Queuing in node.js
Now using Redis as a queue, lets imagine we had a server that had lots of jobs to run. These might include sending out emails or running some database queries to update the stats on some widget on our site. We have to do so many of these operations, that if we did them all at once we'd crash our server. We'd also like to scale our architecture out to having multiple servers able to perform these operations.
In this example, we're going to push 15 jobs on to a queue and then we're going to simulate two separate node instances running and popping jobs from the queue and executing them. We'll use the very basic code below to simply log the id of the job. We can pretend it did some really complex and expensive task instead of a console.log.

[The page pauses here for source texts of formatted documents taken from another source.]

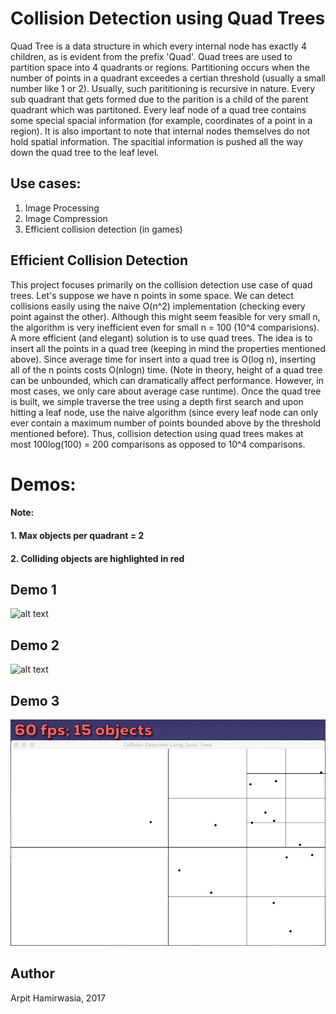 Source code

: # Collision Detection using Quad Trees

Quad Tree is a data structure in which every internal node has exactly 4 children, as is evident from the prefix 'Quad'. Quad trees are used to partition space into 4 quadrants or regions. Partitioning occurs when the number of points in a quadrant exceedes a certian threshold (usually a small number like 1 or 2). Usually, such parititioning is recursive in nature. Every sub quadrant that gets formed due to the parition is a child of the parent quadrant which was partitoned. Every leaf node of a quad tree contains some special spacial information (for example, coordinates of a point in a region). It is also important to note that internal nodes themselves do not hold spatial information. The spacitial information is pushed all the way down the quad tree to the leaf level.

## Use cases:

1. Image Processing
2. Image Compression
3. Efficient collision detection (in games)

## Efficient Collision Detection
This project focuses primarily on the collision detection use case of quad trees. Let's suppose we have n points in some space. We can detect collisions easily using the naive O(n^2) implementation (checking every point against the other). Although this might seem feasible for very small n, the algorithm is very inefficient even for small n = 100 (10^4 comparisions). A more efficient (and elegant) solution is to use quad trees. The idea is to insert all the points in a quad tree (keeping in mind the properties mentioned above). Since average time for insert into a quad tree is O(log n), inserting all of the n points costs O(nlogn) time. (Note in theory, height of a quad tree can be unbounded, which can dramatically affect performance. However, in most cases, we only care about average case runtime). Once the quad tree is built, we simple traverse the tree using a depth first search and upon hitting a leaf node, use the naive algorithm (since every leaf node can only ever contain a maximum number of points bounded above by the threshold mentioned before). Thus, collision detection using quad trees makes at most 100log(100) = 200 comparisons as opposed to 10^4 comparisons. 

# Demos:

#### Note:
#### 1. Max objects per quadrant = 2
#### 2. Colliding objects are highlighted in red

## Demo 1
![alt text](https://github.com/arp001/Collision-Detection-using-Quad-Trees/blob/cd-qd/80fps200objs.gif)
## Demo 2
![alt text](https://github.com/arp001/Collision-Detection-using-Quad-Trees/blob/cd-qd/25fps100objs.gif)
## Demo 3
![alt text](https://github.com/arp001/Collision-Detection-using-Quad-Trees/blob/cd-qd/60fps15objs.gif)

## Author

Arpit Hamirwasia, 2017
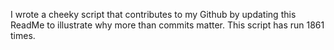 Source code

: I wrote a cheeky script that contributes to my Github by updating this ReadMe to illustrate why more than commits matter. This script has run 1861 times. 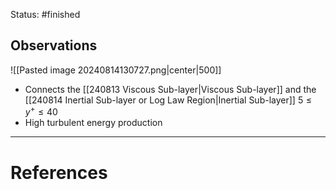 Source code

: Status: #finished 
## Observations
![[Pasted image 20240814130727.png|center|500]]

- Connects the [[240813 Viscous Sub-layer|Viscous Sub-layer]] and the [[240814 Inertial Sub-layer or Log Law Region|Inertial Sub-layer]] $5 \leq y^{+} \leq 40$
- High turbulent energy production

---
# References

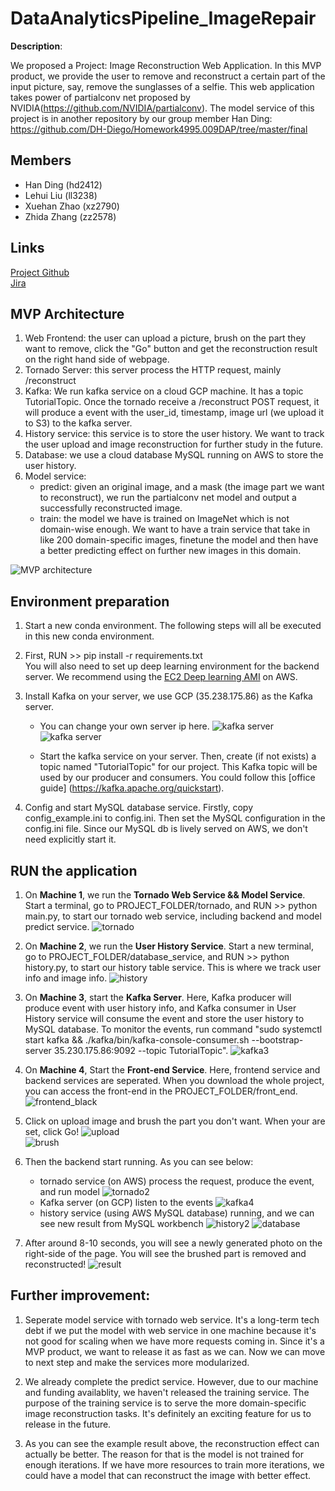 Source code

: # DataAnalyticsPipeline_ImageRepair

**Description**: 

We proposed a Project: Image Reconstruction Web Application. In this MVP product, we provide the user to remove and reconstruct a certain part of the input picture, say, remove the sunglasses of a selfie. This web application takes power of partialconv net proposed by NVIDIA(https://github.com/NVIDIA/partialconv). The model service of this project is in another repository by our group member Han Ding: https://github.com/DH-Diego/Homework4995.009DAP/tree/master/final

## Members
- Han Ding (hd2412)  
- Lehui Liu (ll3238)    
- Xuehan Zhao (xz2790)  
- Zhida Zhang (zz2578)   

## Links
[Project Github](https://github.com/ZhangZhida/DataAnalyticsPipeline_ImageRepair/tree/master/database_service)  
[Jira](https://toydemoproject.atlassian.net/jira/software/projects/IM/boards/13)  

## MVP Architecture

1. Web Frontend: the user can upload a picture, brush on the part they want to remove, click the "Go" button and get the reconstruction result on the right hand side of webpage. 
2. Tornado Server: this server process the HTTP request, mainly /reconstruct
3. Kafka: We run kafka service on a cloud GCP machine. It has a topic TutorialTopic. Once the tornado receive a /reconstruct POST request, it will produce a event with the user_id, timestamp, image url (we upload it to S3) to the kafka server.
4. History service: this service is to store the user history. We want to track the user upload and image reconstruction for further study in the future. 
5. Database: we use a cloud database MySQL running on AWS to store the user history.
6. Model service:
   * predict: given an original image, and a mask (the image part we want to reconstruct), we run the partialconv net model and output a successfully reconstructed image. 
   * train: the model we have is trained on ImageNet which is not domain-wise enough. We want to have a train service that take in like 200 domain-specific images, finetune the model and then have a better predicting effect on further new images in this domain. 

![MVP architecture](img/project_structure.png)
## Environment preparation

1. Start a new conda environment. The following steps will all be executed in this new conda environment.

2. First, RUN >> pip install -r requirements.txt  
You will also need to set up deep learning environment for the backend server. We recommend using the [EC2 Deep learning AMI](https://aws.amazon.com/cn/blogs/machine-learning/get-started-with-deep-learning-using-the-aws-deep-learning-ami/) on AWS.

3. Install Kafka on your server, we use GCP (35.238.175.86) as the Kafka server.
   * You can change your own server ip here.
![kafka server](img/kafkaserver.png)
![kafka server](img/kafkaserver2.png)

   * Start the kafka service on your server. Then, create (if not exists) a topic named "TutorialTopic" for our project. This Kafka topic will be used by our producer and consumers. You could follow this [office guide] (https://kafka.apache.org/quickstart).

4. Config and start MySQL database service. Firstly, copy config_example.ini to config.ini. Then set the MySQL configuration in the config.ini file. Since our MySQL db is lively served on AWS, we don't need explicitly start it.  

## RUN the application

1. On **Machine 1**, we run the **Tornado Web Service && Model Service**. Start a terminal, go to PROJECT\_FOLDER/tornado, and RUN >> python main.py, to start our tornado web service, including backend and model predict service. 
![tornado](img/tornado1.png)

2. On **Machine 2**, we run the **User History Service**. Start a new terminal, go to PROJECT\_FOLDER/database\_service, and RUN >> python history.py, to start our history table service. This is where we track user info and image info. 
![history](img/history1.png)

3. On **Machine 3**, start the **Kafka Server**. Here, Kafka producer will produce event with user history info, and Kafka consumer in User History service will consume the event and store the user history to MySQL database. To monitor the events, run command "sudo systemctl start kafka && ./kafka/bin/kafka-console-consumer.sh --bootstrap-server 35.230.175.86:9092 --topic TutorialTopic". 
![kafka3](img/kafka3.png)

4. On **Machine 4**, Start the **Front-end Service**. Here, frontend service and backend services are seperated. When you download the whole project, you can access the front-end in the PROJECT\_FOLDER/front\_end. 
![frontend_black](img/frontend_blank.png)

5. Click on upload image and brush the part you don't want. When your are set, click Go! 
![upload](img/frontend2.png)  
![brush](img/frontend2-2.png)

6. Then the backend start running. As you can see below:
   * tornado service (on AWS) process the request, produce the event, and run model
   ![tornado2](img/tornado2.png)
   * Kafka server (on GCP) listen to the events
   ![kafka4](img/kafka4.png)
   * history service (using AWS MySQL database) running, and we can see new result from MySQL workbench
   ![history2](img/history2.png)
   ![database](img/database.png)

7. After around 8-10 seconds, you will see a newly generated photo on the right-side of the page. You will see the brushed part is removed and reconstructed!
![result](img/frontend3.png)

## Further improvement:

1. Seperate model service with tornado web service. It's a long-term tech debt if we put the model with web service in one machine because it's not good for scaling when we have more requests coming in. Since it's a MVP product, we want to release it as fast as we can. Now we can move to next step and make the services more modularized. 

2. We already complete the predict service. However, due to our machine and funding availablity, we haven't released the training service. The purpose of the training service is to serve the more domain-specific image reconstruction tasks. It's definitely an exciting feature for us to release in the future. 

3. As you can see the example result above, the reconstruction effect can actually be better. The reason for that is the model is not trained for enough iterations. If we have more resources to train more iterations, we could have a model that can reconstruct the image with better effect.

Note: As I'm sure you're aware, node.js is asynchronous meaning that one function can start before another finishes. While we could simulate synchronicity in node, we won't for the sake of simplicity.
var interval = Math.floor((Math.random() * 10) + 3);
console.log("executing job every " + interval + " seconds");
setInterval(function () {
redis.rpop("queue", function (err, reply) {
if (!err && reply != null) {
console.log('executing job: ', reply);
}
});
}, interval * 1000);
Below are the results of running this as two separate processes.
In the real world, these jobs would all have different execution times. The great thing about Redis is that many processes can connect to it and start popping off jobs whenever they are available to run them. Redis acts as the gatekeeper/single source of truth and makes this easy to manage.